Under the EPA, the U.S. Soccer Federation is not allowed to pay men and women differently for equal work, which is work that requires the same skill, effort, and responsibility. However, for decades, the U.S. Soccer Federation has paid USWNT players at substantially lower rates than their male counterparts on the U.S. men’s soccer team.

Both teams play twenty non-tournament games in a season, where male players are paid $13,166 on average for winning a game, whereas female players are only paid $4,950 on average for a win. Compensation for World Cup participation is more drastic. In 2014, the men’s team received a $5.375 million bonus for losing early in the tournament, whereas the women’s team only received a $1.725 million bonus for winning the 2015 World Cup—the most watched soccer game in American history.

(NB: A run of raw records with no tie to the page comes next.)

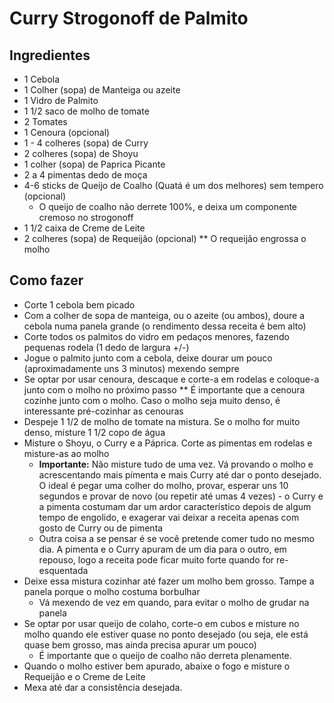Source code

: # Curry Strogonoff de Palmito

## Ingredientes

* 1 Cebola
* 1 Colher (sopa) de Manteiga ou azeite
* 1 Vidro de Palmito
* 1 1/2 saco de molho de tomate
* 2 Tomates
* 1 Cenoura (opcional)
* 1 - 4 colheres (sopa) de Curry
* 2 colheres (sopa) de Shoyu
* 1 colher (sopa) de Paprica Picante
* 2 a 4 pimentas dedo de moça
* 4-6 sticks de Queijo de Coalho (Quatá é um dos melhores) sem tempero  (opcional)
  * O queijo de coalho não derrete 100%, e deixa um componente cremoso no strogonoff
* 1 1/2 caixa de Creme de Leite
* 2 colheres (sopa) de Requeijão (opcional) 
** O requeijão engrossa o molho

## Como fazer

* Corte 1 cebola bem picado
* Com a colher de sopa de manteiga, ou o azeite (ou ambos), doure a cebola numa panela grande (o rendimento dessa receita é bem alto)
* Corte todos os palmitos do vidro em pedaços menores, fazendo pequenas rodela (1 dedo de largura +/-)
* Jogue o palmito junto com a cebola, deixe dourar um pouco (aproximadamente uns 3 minutos) mexendo sempre
* Se optar por usar cenoura, descaque e corte-a em rodelas e coloque-a junto com o molho no próximo passo
** É importante que a cenoura cozinhe junto com o molho. Caso o molho seja muito denso, é interessante pré-cozinhar as cenouras
* Despeje 1 1/2 de molho de tomate na mistura. Se o molho for muito denso, misture 1 1/2 copo de água 
* Misture o Shoyu, o Curry e a Páprica. Corte as pimentas em rodelas e misture-as ao molho
  * **Importante:** Não misture tudo de uma vez. Vá provando o molho e acrescentando mais pímenta e mais Curry até dar o ponto desejado. O ideal é pegar uma colher do molho, provar, esperar uns 10 segundos e provar de novo (ou repetir até umas 4 vezes) - o Curry e a pimenta costumam dar um ardor característico depois de algum tempo de engolido, e exagerar vai deixar a receita apenas com gosto de Curry ou de pimenta
  * Outra coisa a se pensar é se você pretende comer tudo no mesmo dia. A pimenta e o Curry apuram de um dia para o outro, em repouso, logo a receita pode ficar muito forte quando for re-esquentada
* Deixe essa mistura cozinhar até fazer um molho bem grosso. Tampe a panela porque o molho costuma borbulhar
  * Vá mexendo de vez em quando, para evitar o molho de grudar na panela
* Se optar por usar queijo de colaho, corte-o em cubos e misture no molho quando ele estiver quase no ponto desejado (ou seja, ele está quase bem grosso, mas ainda precisa apurar um pouco)
  * É importante que o queijo de coalho não derreta plenamente.
* Quando o molho estiver bem apurado, abaixe o fogo e misture o Requeijão e o Creme de Leite
* Mexa até dar a consistência desejada.
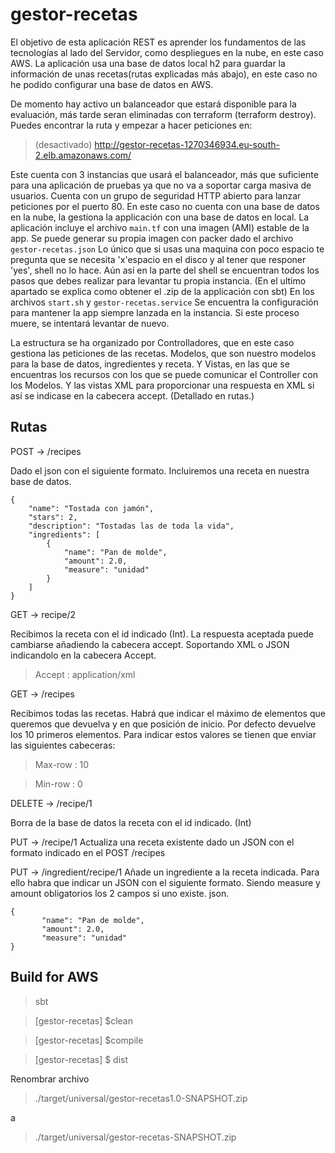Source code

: # gestor-recetas

El objetivo de esta aplicación REST es aprender los fundamentos de las tecnologías al lado del Servidor, como despliegues en la nube, en este caso AWS.
La aplicación usa una base de datos local h2 para guardar la información de unas recetas(rutas explicadas más abajo), en este caso no he podido configurar una base de datos en AWS.

De momento hay activo un balanceador que estará disponible para la evaluación, más tarde seran eliminadas con terraform (terraform destroy).
Puedes encontrar la ruta y empezar a hacer peticiones en:
> (desactivado) http://gestor-recetas-1270346934.eu-south-2.elb.amazonaws.com/

Este cuenta con 3 instancias que usará el balanceador, más que suficiente para una aplicación de pruebas ya que no va a soportar carga masiva de usuarios. Cuenta con un grupo de seguridad HTTP abierto para lanzar peticiones por el puerto 80.
En este caso no cuenta con una base de datos en la nube, la gestiona la applicación con una base de datos en local.
La aplicación incluye el archivo `main.tf` con una imagen (AMI) estable de la app.
Se puede generar su propia imagen con packer dado el archivo `gestor-recetas.json` Lo único que si usas una maquina con poco espacio te pregunta que se necesita 'x'espacio en el disco y al tener que responer 'yes', shell no lo hace. Aún así en la parte del shell se encuentran todos los pasos que debes realizar para levantar tu propia instancia. (En el ultimo apartado se explica como obtener el .zip de la applicación con sbt)
En los archivos `start.sh` y `gestor-recetas.service` Se encuentra la configuración para mantener la app siempre lanzada en la instancia. Si este proceso muere, se intentará levantar de nuevo.

La estructura se ha organizado por Controlladores, que en este caso gestiona las peticiones de las recetas.
Modelos, que son nuestro modelos para la base de datos, ingredientes y receta.
Y Vistas, en las que se encuentras los recursos con los que se puede comunicar el Controller con los Modelos. Y las vistas XML para proporcionar una respuesta en XML si así se indicase en la cabecera accept. (Detallado en rutas.)

## Rutas

POST -> /recipes

  Dado el json con el siguiente formato. Incluiremos una receta en nuestra base de datos.

    {
    	"name": "Tostada con jamón",
    	"stars": 2,
    	"description": "Tostadas las de toda la vida",
    	"ingredients": [
      	 	{
            	"name": "Pan de molde",
            	"amount": 2.0,
            	"measure": "unidad"
        	}
    	]
	}
    
    
GET -> recipe/2

  Recibimos la receta con el id indicado (Int). La respuesta aceptada puede cambiarse añadiendo la cabecera accept. Soportando XML o JSON indicandolo en la cabecera Accept.
  
  > Accept : application/xml
  
GET -> /recipes

  Recibimos todas las recetas.
  Habrá que indicar el máximo de elementos que queremos que devuelva y en que posición de inicio. Por defecto devuelve los 10 primeros elementos.
  Para indicar estos valores se tienen que enviar las siguientes cabeceras:
  
  > Max-row : 10

  > Min-row : 0
  
DELETE -> /recipe/1

  Borra de la base de datos la receta con el id indicado. (Int)
 
PUT -> /recipe/1
  Actualiza una receta existente dado un JSON con el formato indicado en el POST /recipes
  
PUT -> /ingredient/recipe/1
  Añade un ingrediente a la receta indicada. Para ello habra que indicar un JSON con el siguiente formato. Siendo measure y amount obligatorios los 2 campos si uno existe.
   json.

    {
           "name": "Pan de molde",
           "amount": 2.0,
           "measure": "unidad"
	}
    
  

## Build for AWS
 
> sbt

> [gestor-recetas] $clean

> [gestor-recetas] $compile

> [gestor-recetas] $ dist

Renombrar archivo
> ./target/universal/gestor-recetas1.0-SNAPSHOT.zip

a

> ./target/universal/gestor-recetas-SNAPSHOT.zip
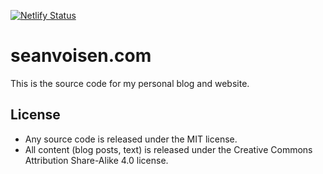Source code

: [![Netlify Status](https://api.netlify.com/api/v1/badges/600ba29d-f28f-4d79-b768-336b39c952d7/deploy-status)](https://app.netlify.com/sites/seanvoisencom/deploys)

# seanvoisen.com

This is the source code for my personal blog and website.

## License

- Any source code is released under the MIT license.
- All content (blog posts, text) is released under the Creative Commons
  Attribution Share-Alike 4.0 license.
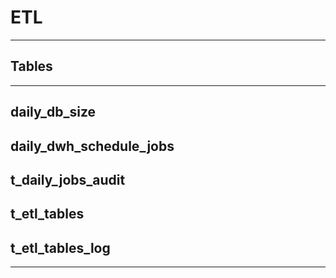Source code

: # **ETL**

---

## **Tables**

---

## **daily_db_size**

## **daily_dwh_schedule_jobs**

## **t_daily_jobs_audit**

## **t_etl_tables**


## **t_etl_tables_log**

---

In this amicus brief, we highlighted the district court’s legal errors when it dismissed the USWNT’s EPA claim and their sex discrimination claim under Title VII, and explained the broader context of sex discrimination when it comes to pay. The U.S. Soccer Federation argues that it did not pay USWNT players less than their male counterparts when looking at the players’ total compensation and the district court agreed. However, the EPA requires an equal rate of pay, not merely the same total compensation. The women’s team played and won more games and that’s why they were altogether paid slightly more. When looking at the rates of pay for appearance fees and bonuses, as required by the EPA, the women received substantially lower rates than the men and this is against the law.

The district court also improperly relied on the negotiated collective bargaining agreement as a defense to the equal pay claim, but the U.S. Soccer Federation never offered the USWNT the same deal as the men’s team. In fact, if the USWNT had been offered the men’s agreement, the USWNT players would have made tens of millions of dollars more in compensation. Federal regulations and case law clearly provide that a collective bargaining agreement is not a defense to an equal pay claim. Federal law recognizes that women face sex discrimination in salary negotiations and employers cannot escape liability by merely pointing to a collective bargaining agreement.

 

Despite the USWNT’s unparalleled success, these elite players, like so many women in varying industries and occupations throughout our country, have been paid substantially less for the same work. Women across the United States still experience a wage gap in nearly every occupation, with even larger wage gaps for Black women, Latinas, Native women, and some groups of Asian American women, leading to a loss of hundreds of thousands of dollars over the course of a lifetime. Sex, race, discrimination and bias, occupational segregation, lack of workplace supports for caregiving and other responsibilities that tend to fall on women are the driving forces behind the wage gap and persist, including in high-level sports.

At NWLC, we are working to advance equal pay and close existing gender and racial wage gaps through federal and state legislative efforts and litigation. We are in solidarity with the USWNT players who are fighting for equal pay, and we urge the Ninth Circuit to reverse the district court’s ruling and allow the team’s equal pay and sex discrimination claims to proceed.